━━━━━ INPUT DATA ━━━━━

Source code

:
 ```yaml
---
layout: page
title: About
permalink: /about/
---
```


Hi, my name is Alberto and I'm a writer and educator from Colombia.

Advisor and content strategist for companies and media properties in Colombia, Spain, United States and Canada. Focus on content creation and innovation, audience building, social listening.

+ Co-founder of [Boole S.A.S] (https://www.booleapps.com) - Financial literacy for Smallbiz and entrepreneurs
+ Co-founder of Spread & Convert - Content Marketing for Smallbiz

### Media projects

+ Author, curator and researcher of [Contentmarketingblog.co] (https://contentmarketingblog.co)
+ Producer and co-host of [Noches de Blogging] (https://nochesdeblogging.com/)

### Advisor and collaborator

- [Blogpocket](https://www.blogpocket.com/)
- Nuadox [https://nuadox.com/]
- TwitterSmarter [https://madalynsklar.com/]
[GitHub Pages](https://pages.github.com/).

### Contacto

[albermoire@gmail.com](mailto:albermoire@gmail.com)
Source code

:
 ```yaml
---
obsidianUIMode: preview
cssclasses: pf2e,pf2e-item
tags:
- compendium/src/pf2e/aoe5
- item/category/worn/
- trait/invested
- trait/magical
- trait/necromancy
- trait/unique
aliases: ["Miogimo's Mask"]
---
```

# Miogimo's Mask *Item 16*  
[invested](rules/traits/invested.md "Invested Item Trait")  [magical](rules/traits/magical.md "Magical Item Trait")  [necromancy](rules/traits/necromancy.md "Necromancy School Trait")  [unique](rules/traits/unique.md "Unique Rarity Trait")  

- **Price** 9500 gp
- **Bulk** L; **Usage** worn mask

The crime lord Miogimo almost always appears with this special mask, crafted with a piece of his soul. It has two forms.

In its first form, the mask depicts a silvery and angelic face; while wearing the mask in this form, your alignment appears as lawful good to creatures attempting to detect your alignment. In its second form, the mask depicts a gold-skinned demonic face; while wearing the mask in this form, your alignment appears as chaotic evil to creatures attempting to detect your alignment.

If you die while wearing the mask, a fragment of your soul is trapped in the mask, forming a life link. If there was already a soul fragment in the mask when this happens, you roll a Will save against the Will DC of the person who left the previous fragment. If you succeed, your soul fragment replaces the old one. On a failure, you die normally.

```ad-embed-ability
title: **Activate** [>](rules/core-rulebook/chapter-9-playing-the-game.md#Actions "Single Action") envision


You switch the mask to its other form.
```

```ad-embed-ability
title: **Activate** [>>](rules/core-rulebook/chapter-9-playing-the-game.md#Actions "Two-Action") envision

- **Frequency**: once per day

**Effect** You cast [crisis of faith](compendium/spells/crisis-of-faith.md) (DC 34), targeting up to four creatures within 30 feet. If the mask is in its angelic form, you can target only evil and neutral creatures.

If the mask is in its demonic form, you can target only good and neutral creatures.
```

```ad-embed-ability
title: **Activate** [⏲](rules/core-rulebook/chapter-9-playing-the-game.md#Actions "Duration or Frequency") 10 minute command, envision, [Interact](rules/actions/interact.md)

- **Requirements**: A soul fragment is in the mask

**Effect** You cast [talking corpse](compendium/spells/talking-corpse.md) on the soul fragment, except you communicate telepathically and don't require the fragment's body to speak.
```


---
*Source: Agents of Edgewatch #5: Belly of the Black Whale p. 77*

━━━━━

§ WHAT YOU HAVE TO DO: Nothing is to be left out: set down all the records again exactly.

§ RESPONSE FOR THIS EXERCISE:
Source code

:
 ```yaml
---
layout: page
title: About
permalink: /about/
---
```


Hi, my name is Alberto and I'm a writer and educator from Colombia.

Advisor and content strategist for companies and media properties in Colombia, Spain, United States and Canada. Focus on content creation and innovation, audience building, social listening.

+ Co-founder of [Boole S.A.S] (https://www.booleapps.com) - Financial literacy for Smallbiz and entrepreneurs
+ Co-founder of Spread & Convert - Content Marketing for Smallbiz

### Media projects

+ Author, curator and researcher of [Contentmarketingblog.co] (https://contentmarketingblog.co)
+ Producer and co-host of [Noches de Blogging] (https://nochesdeblogging.com/)

### Advisor and collaborator

- [Blogpocket](https://www.blogpocket.com/)
- Nuadox [https://nuadox.com/]
- TwitterSmarter [https://madalynsklar.com/]
[GitHub Pages](https://pages.github.com/).

### Contacto

[albermoire@gmail.com](mailto:albermoire@gmail.com)
Source code

:
 ```yaml
---
obsidianUIMode: preview
cssclasses: pf2e,pf2e-item
tags:
- compendium/src/pf2e/aoe5
- item/category/worn/
- trait/invested
- trait/magical
- trait/necromancy
- trait/unique
aliases: ["Miogimo's Mask"]
---
```

# Miogimo's Mask *Item 16*  
[invested](rules/traits/invested.md "Invested Item Trait")  [magical](rules/traits/magical.md "Magical Item Trait")  [necromancy](rules/traits/necromancy.md "Necromancy School Trait")  [unique](rules/traits/unique.md "Unique Rarity Trait")  

- **Price** 9500 gp
- **Bulk** L; **Usage** worn mask

The crime lord Miogimo almost always appears with this special mask, crafted with a piece of his soul. It has two forms.

In its first form, the mask depicts a silvery and angelic face; while wearing the mask in this form, your alignment appears as lawful good to creatures attempting to detect your alignment. In its second form, the mask depicts a gold-skinned demonic face; while wearing the mask in this form, your alignment appears as chaotic evil to creatures attempting to detect your alignment.

If you die while wearing the mask, a fragment of your soul is trapped in the mask, forming a life link. If there was already a soul fragment in the mask when this happens, you roll a Will save against the Will DC of the person who left the previous fragment. If you succeed, your soul fragment replaces the old one. On a failure, you die normally.

```ad-embed-ability
title: **Activate** [>](rules/core-rulebook/chapter-9-playing-the-game.md#Actions "Single Action") envision


You switch the mask to its other form.
```

```ad-embed-ability
title: **Activate** [>>](rules/core-rulebook/chapter-9-playing-the-game.md#Actions "Two-Action") envision

- **Frequency**: once per day

**Effect** You cast [crisis of faith](compendium/spells/crisis-of-faith.md) (DC 34), targeting up to four creatures within 30 feet. If the mask is in its angelic form, you can target only evil and neutral creatures.

If the mask is in its demonic form, you can target only good and neutral creatures.
```

```ad-embed-ability
title: **Activate** [⏲](rules/core-rulebook/chapter-9-playing-the-game.md#Actions "Duration or Frequency") 10 minute command, envision, [Interact](rules/actions/interact.md)

- **Requirements**: A soul fragment is in the mask

**Effect** You cast [talking corpse](compendium/spells/talking-corpse.md) on the soul fragment, except you communicate telepathically and don't require the fragment's body to speak.
```


---
*Source: Agents of Edgewatch #5: Belly of the Black Whale p. 77*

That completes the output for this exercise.